WHAT IS EXPECTED: Where a line of the data below has the string "github", copy that line.
--------------------------------
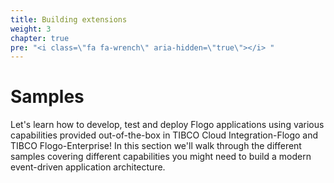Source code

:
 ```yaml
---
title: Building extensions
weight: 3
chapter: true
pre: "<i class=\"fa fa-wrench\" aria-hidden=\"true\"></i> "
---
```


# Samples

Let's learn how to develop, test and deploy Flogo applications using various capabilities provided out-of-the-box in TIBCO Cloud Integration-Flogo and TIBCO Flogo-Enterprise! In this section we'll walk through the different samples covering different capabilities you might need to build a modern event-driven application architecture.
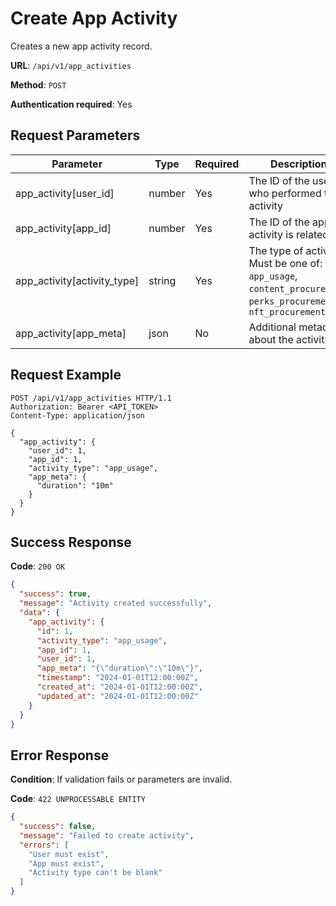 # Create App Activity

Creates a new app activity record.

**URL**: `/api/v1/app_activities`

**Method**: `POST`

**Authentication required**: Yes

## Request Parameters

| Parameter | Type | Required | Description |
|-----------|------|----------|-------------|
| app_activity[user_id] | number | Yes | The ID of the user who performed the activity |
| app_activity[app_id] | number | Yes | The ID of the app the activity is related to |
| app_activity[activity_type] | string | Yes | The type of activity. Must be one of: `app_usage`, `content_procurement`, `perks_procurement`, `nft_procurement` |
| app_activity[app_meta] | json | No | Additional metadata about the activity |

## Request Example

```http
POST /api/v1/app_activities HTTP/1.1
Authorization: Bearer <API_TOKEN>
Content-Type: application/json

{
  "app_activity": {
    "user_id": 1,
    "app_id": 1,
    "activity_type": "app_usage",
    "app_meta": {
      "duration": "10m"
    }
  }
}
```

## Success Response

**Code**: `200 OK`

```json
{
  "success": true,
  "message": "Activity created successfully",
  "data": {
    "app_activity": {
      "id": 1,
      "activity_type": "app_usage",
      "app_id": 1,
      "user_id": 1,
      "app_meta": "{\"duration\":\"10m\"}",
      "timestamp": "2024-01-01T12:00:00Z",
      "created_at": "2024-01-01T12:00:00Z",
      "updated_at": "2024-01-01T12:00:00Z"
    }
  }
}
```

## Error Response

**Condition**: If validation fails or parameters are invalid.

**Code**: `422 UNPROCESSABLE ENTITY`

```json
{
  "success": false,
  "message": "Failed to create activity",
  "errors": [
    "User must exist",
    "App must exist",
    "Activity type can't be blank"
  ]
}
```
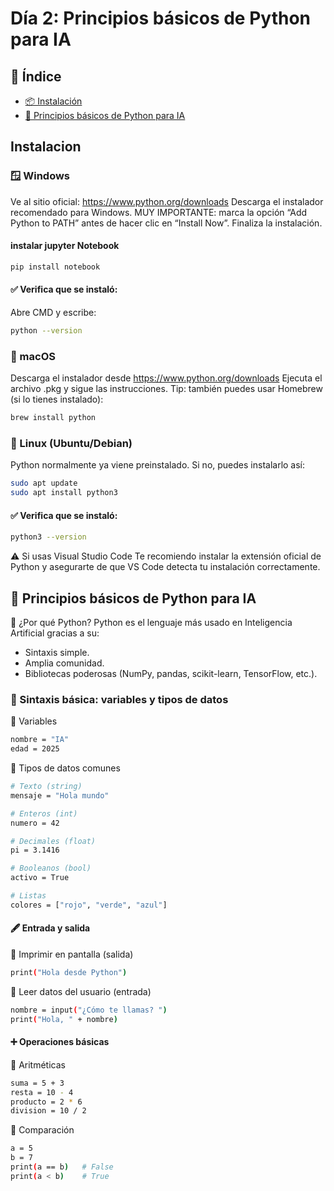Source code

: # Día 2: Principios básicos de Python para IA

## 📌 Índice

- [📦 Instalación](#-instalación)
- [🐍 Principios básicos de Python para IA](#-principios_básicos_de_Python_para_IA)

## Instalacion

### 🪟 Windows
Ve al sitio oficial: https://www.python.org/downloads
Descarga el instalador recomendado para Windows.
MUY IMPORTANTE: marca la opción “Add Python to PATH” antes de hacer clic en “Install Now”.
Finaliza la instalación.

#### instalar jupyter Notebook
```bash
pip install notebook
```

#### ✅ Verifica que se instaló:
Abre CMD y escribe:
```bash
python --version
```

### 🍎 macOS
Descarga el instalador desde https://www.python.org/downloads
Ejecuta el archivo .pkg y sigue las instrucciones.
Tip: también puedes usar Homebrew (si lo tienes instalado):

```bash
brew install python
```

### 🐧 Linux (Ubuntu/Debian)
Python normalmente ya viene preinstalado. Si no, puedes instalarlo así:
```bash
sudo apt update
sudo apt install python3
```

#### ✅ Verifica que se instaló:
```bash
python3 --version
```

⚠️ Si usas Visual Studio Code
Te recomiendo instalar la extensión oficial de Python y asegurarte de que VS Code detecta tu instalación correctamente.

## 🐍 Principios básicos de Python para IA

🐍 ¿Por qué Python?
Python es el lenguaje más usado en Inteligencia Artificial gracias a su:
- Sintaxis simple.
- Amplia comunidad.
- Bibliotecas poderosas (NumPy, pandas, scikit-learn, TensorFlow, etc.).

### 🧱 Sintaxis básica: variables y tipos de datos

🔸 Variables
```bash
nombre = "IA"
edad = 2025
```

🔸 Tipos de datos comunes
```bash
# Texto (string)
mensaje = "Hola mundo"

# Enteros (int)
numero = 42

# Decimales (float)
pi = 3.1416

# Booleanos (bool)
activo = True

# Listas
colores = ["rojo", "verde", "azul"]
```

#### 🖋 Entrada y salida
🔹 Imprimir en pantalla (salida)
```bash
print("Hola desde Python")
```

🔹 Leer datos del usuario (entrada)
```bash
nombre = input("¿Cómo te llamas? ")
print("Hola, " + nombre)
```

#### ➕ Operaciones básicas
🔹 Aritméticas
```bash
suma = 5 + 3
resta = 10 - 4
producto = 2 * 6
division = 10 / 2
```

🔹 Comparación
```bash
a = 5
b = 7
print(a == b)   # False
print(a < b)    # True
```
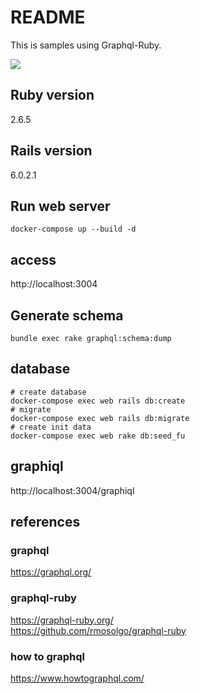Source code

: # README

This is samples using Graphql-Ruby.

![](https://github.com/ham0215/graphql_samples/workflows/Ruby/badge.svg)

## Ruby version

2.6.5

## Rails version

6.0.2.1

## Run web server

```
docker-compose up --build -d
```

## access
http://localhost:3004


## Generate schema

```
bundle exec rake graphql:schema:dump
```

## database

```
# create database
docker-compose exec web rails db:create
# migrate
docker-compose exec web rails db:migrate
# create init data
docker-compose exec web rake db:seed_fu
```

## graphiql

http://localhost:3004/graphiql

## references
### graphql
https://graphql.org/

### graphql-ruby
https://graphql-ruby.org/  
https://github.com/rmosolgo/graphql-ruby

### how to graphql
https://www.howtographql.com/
--------------------------------
YOUR SOLUTION:
![](https://github.com/ham0215/graphql_samples/workflows/Ruby/badge.svg)
https://github.com/rmosolgo/graphql-ruby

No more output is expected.